Если бы руководитель операции посерьезнее отнесся к методу дедукции в криминальном деле, о котором еще в милицейском училище рассказывал генерал-майор Гриб, то обратил бы внимание на одно на первый взгляд незначительное обстоятельство: в то время как провода электролинии свисали под тяжестью предрождественского инея, телефонные были чистыми, сухими и, казалось, теплыми.

«А какую такую горячую информацию несут они? А нет ли тут причинно-следственной связи с моим визитом?» — дедуктивно-грамотно подумал бы руководитель и тогда уж обязательно вывел бы АТС из игры!

К счастью местного люда, руководитель ничего не заметил и ничего такого не подумал.

3

Закаленная лихим ХХ столетием, Щербовка кое-как приготовилась к защите чести и собственности.

Но беда не ходит одна! В качестве беды номер два в тот день по домам шлялась районная контролерша из энергонадзора или как его там...

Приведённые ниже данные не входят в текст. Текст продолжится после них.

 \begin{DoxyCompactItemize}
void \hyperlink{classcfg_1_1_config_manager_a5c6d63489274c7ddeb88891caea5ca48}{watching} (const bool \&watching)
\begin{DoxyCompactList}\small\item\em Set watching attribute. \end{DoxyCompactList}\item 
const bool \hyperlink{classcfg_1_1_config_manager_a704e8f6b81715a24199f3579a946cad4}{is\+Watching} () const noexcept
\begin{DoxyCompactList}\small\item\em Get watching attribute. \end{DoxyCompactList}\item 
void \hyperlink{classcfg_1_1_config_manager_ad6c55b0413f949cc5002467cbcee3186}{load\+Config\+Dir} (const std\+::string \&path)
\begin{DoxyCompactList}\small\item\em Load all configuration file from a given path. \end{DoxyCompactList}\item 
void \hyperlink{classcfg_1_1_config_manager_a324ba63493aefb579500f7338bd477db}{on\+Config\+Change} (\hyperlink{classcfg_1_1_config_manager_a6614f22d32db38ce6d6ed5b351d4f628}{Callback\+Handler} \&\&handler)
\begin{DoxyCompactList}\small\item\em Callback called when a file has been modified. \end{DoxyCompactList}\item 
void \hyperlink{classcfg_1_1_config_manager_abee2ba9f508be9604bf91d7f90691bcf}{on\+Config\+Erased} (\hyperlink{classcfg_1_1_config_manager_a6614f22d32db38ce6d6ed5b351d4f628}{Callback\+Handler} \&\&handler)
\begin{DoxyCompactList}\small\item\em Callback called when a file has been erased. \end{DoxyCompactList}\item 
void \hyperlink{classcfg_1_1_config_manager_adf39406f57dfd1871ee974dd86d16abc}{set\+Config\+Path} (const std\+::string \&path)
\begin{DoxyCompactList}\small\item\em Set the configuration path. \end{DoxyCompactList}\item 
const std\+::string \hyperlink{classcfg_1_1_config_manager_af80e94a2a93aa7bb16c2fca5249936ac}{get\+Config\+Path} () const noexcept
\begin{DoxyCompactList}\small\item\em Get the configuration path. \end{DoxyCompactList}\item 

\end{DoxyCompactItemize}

Если вдуматься — она одна представляла собой угрозу не меньшую, чем отряд милиционеров, ведь заклиненный народным умельцем электросчетчик в сочетании с допущенной к нему контролершей создавал такую взрывоопасную смесь, от которой умелец мог не то что в доме — в глазах своих не увидеть света...

Одно было хорошо. Обе эти напасти требовали одинаковых приемов борьбы: затаись дома или уйди со двора куда глаза глядят, хоть в лес, — и ты, почитай, отбился.

А вот третья беда не влезла ни в какие рамки. Насчет ее народ даже сильно засомневался: а беда-ли это?! Привезли долгожданные баллоны с газом. Два месяца не возили, а тут на тебе — привезли! С одной стороны — радость. А с другой?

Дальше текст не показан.